Back in Dayton, the local government could well be headed in the same direction. Two of the five members of the library’s board of trustees are solidly in the conservative camp; next April, the term of office for another member will end. When the conservative county commissioners replace that member, it’s entirely possible the board will have a majority less inclined to defend the library’s choice of books on First Amendment grounds.
Perhaps sensing that the writing was on the wall, Todd Vandenbark announced in mid-June that he would resign as library director, effective the following month. He was, he told his supporters, simply fed up with all the vitriol directed at him. He would be moving on to another job in another city, but, not wanting the harassment to follow him from Dayton, he refused to disclose where he would be moving or what the job entailed.
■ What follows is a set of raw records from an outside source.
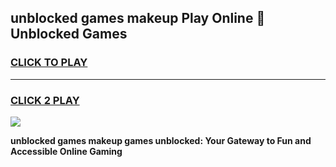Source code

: 
## unblocked games makeup Play Online 👋 Unblocked Games
<h3>
<a href="https://premium.freeplayer.one?title=unblocked_games_makeup&ref=19F">CLICK TO PLAY</a></h3>
<hr>

<h3>
<a href="https://premium.freeplayer.one?title=unblocked_games_makeup&ref=19F">CLICK 2 PLAY</a>
  
</h3>

<a href="https://premium.freeplayer.one?title=unblocked_games_makeup&ref=19F"><img src="https://clearcache.store/games.png"></a>


**unblocked games makeup games unblocked: Your Gateway to Fun and Accessible Online Gaming**
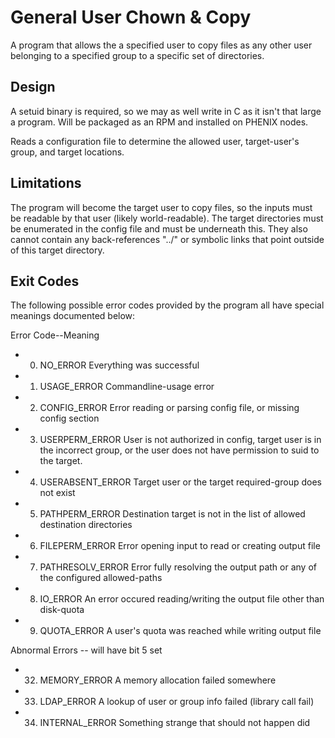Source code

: General User Chown & Copy
=========================

A program that allows the a specified user to copy files as any other user
belonging to a specified group to a specific set of directories.

Design
------
A setuid binary is required, so we may as well write in C as it isn't that
large a program. Will be packaged as an RPM and installed on PHENIX nodes.

Reads a configuration file to determine the allowed user, target-user's group,
and target locations.

Limitations
-----------
The program will become the target user to copy files, so the inputs must be
readable by that user (likely world-readable). The target directories must be
enumerated in the config file and must be underneath this. They also cannot
contain any back-references "../" or symbolic links that point outside of
this target directory.

Exit Codes
----------

The following possible error codes provided by the program all have special
meanings documented below:


Error Code--Meaning
* 0. NO_ERROR
   Everything was successful
* 1. USAGE_ERROR
   Commandline-usage error
* 2. CONFIG_ERROR
   Error reading or parsing config file, or missing config section
* 3. USERPERM_ERROR
   User is not authorized in config, target user is in the incorrect group,
   or the user does not have permission to suid to the target.
* 4. USERABSENT_ERROR
   Target user or the target required-group does not exist
* 5. PATHPERM_ERROR
   Destination target is not in the list of allowed destination directories
* 6. FILEPERM_ERROR
   Error opening input to read or creating output file
* 7. PATHRESOLV_ERROR
   Error fully resolving the output path or any of the configured
   allowed-paths
* 8. IO_ERROR
   An error occured reading/writing the output file other than disk-quota
* 9. QUOTA_ERROR
   A user's quota was reached while writing output file

Abnormal Errors -- will have bit 5 set
* 32. MEMORY_ERROR
    A memory allocation failed somewhere
* 33. LDAP_ERROR
    A lookup of user or group info failed (library call fail)
* 34. INTERNAL_ERROR
    Something strange that should not happen did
“Despite the encouragement and support of so many of the good townspeople here, it’s become too uncomfortable to continue working here,” he told me on a telephone call the next morning. He was hoping to make new friends and put down new roots, but he had no plans to ever visit Dayton again. “I worked hard to defend the First Amendment,” he said, “and now it’s someone else’s turn.”
Elise Severe, of Neighbors United for Progress, was devastated by the news. “He doesn’t even feel comfortable telling where he’s going,” she said. “I cannot believe how mean and hateful people are to each other. To react and target a single person, it’s beyond…” She stopped, momentarily at a loss for words. Then she continued: “They openly posted ‘pedophile,’ ‘groomer,’ ‘porn-pusher.’ They accomplished what they wanted. They ran a man out of town.”
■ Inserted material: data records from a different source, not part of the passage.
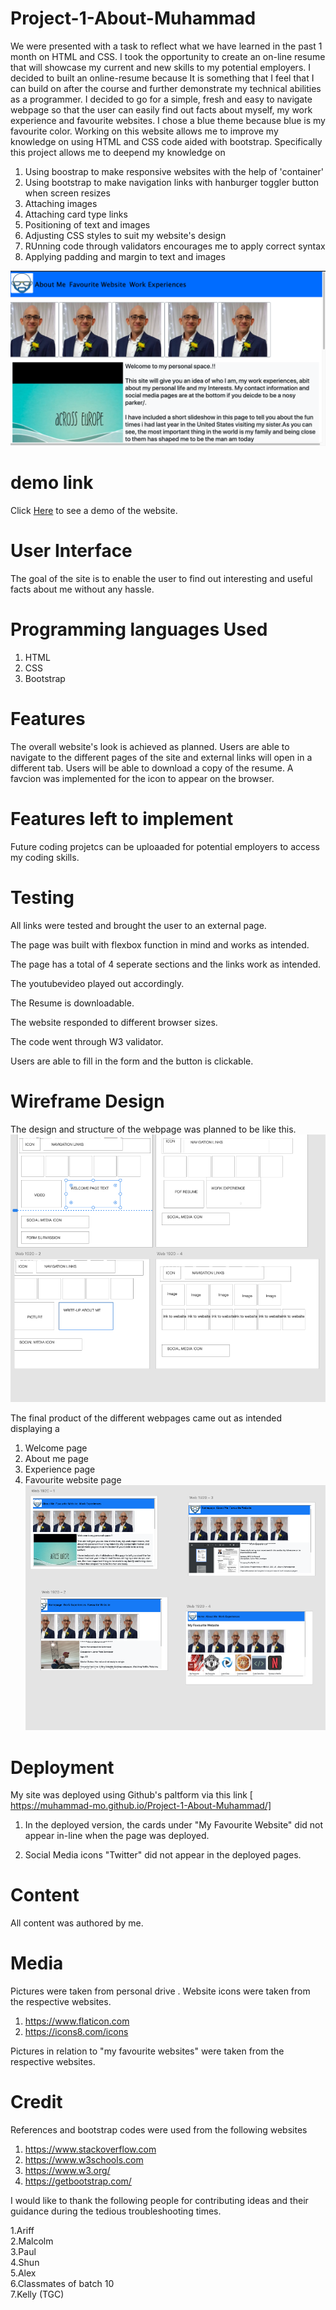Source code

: # Project-1-About-Muhammad
We were presented with a task to reflect what we have learned in the past 1 month on HTML and CSS.
I took the opportunity to create an on-line resume that will showcase my current and new skills to my potential employers. 
I decided to built an online-resume because It is something that I feel that I can build on after the course and further demonstrate my technical abilities as a programmer.
I decided to go for a simple, fresh and easy to navigate webpage so that the user can easily find out facts about myself, my work experience
and favourite websites. I chose a blue theme because blue is my favourite color.
Working on this website allows me to improve my knowledge on using HTML and CSS code aided with bootstrap.
Specifically this project allows me to deepend my knowledge on
1) Using boostrap to make responsive websites with the help of 'container'
2) Using bootstrap to make navigation links with hanburger toggler button when screen resizes
3) Attaching images
4) Attaching card type links
5) Positioning of text and images
6) Adjusting CSS styles to suit my website's design
7) RUnning code through validators encourages me to apply correct syntax
8) Applying padding and margin to text and images

![picture](image/screenshot.png)

# demo link

Click <a href="https://muhammad-mo.github.io/Project-1-About-Muhammad/" target="blank">Here</a> to see a demo of the website.

# User Interface

The goal of the site is to enable the user to find out interesting and useful facts about me without any hassle.

# Programming languages Used

1. HTML
2. CSS
3. Bootstrap 

# Features

The overall website's look is achieved as planned. 
Users are able to navigate to the different pages of the site and external links will open in a different tab.
Users will be able to download a copy of the resume.
A favcion was implemented for the icon to appear on the browser.

# Features left to implement

Future coding projetcs can be uploaaded for potential employers to  access my coding skills.

# Testing

All links were tested and brought the user to an external page.

The page was built with flexbox function in mind and works as intended.

The page has a total of 4 seperate sections and the links work as intended.

The youtubevideo played out accordingly.

The Resume is downloadable.

The website responded to different browser sizes.

The code went through W3 validator.

Users are able to fill in the form and the button is clickable.

# Wireframe Design

The design and structure of the webpage was planned to be like this. 
![picture](image/originalwireframe.png)

The final product of the different webpages came out as intended displaying a
1) Welcome page
2) About me page
3) Experience page
4) Favourite website page
![picture](image/wireframe.png)

# Deployment

My site was deployed using Github's paltform via this link
[ https://muhammad-mo.github.io/Project-1-About-Muhammad/]

1)  In the deployed version, the cards under "My Favourite Website" did not appear in-line when
the page was deployed.

2) Social Media icons "Twitter" did not appear in the deployed pages.

# Content

All content was authored by me.

# Media

Pictures were taken from personal drive .
Website icons were taken from the respective websites.
1) https://www.flaticon.com </br>
2) https://icons8.com/icons

Pictures in relation to "my favourite websites" were taken from the respective websites.

# Credit

References and bootstrap codes were used from the following websites

1. https://www.stackoverflow.com
2. https://www.w3schools.com
3. https://www.w3.org/
4. https://getbootstrap.com/

I would like to thank the following people for contributing ideas and their guidance
during the tedious troubleshooting times.

1.Ariff</br>
2.Malcolm</br>
3.Paul</br>
4.Shun</br>
5.Alex</br>
6.Classmates of batch 10</br>
7.Kelly (TGC)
Jessica Ruffcorn reacted more succinctly. On a Facebook page called “Dayton Speak Freely,” she posted a GIF showing people waving happily. “Bye, Bye, Bye,” it read.
A month later, the new interim library director made the decision to move all young adult nonfiction books to the adult section, with the result that some of the books Ruffcorn’s group had targeted were removed out of the children’s section. It was, Ruffcorn announced in a public comment at a library board meeting in mid-July, “an amazing, positive step forward.” Nevertheless, she added, if the signatures to put a dissolution measure on the ballot ended up being validated, the vote would still go forward come November. To assuage her distrust, she said, the library would have to promise not to move the books back after November or buy more books on the same controversial themes. She also wanted the library to break away from the American Library Association and demanded that Jay Ball resign from the board. On July 21, Ruffcorn submitted her new petition to the county auditor’s office, and a few days later, it was certified as sufficient.
Even if the library isn’t ultimately dissolved, Ruffcorn’s group has already flexed its muscle. They have shown that if the new director gives them an inch, they will take a mile. As a result, whoever succeeds Vandenbark in the long run will almost certainly think twice before stirring that hornet’s nest again.
Correction: A previous version of this article incorrectly stated that the Dayton Memorial Library moved all books targeted by Ruffcorn’s group out of the children’s section. The library refiled all young adult nonfiction books into the adult nonfiction section.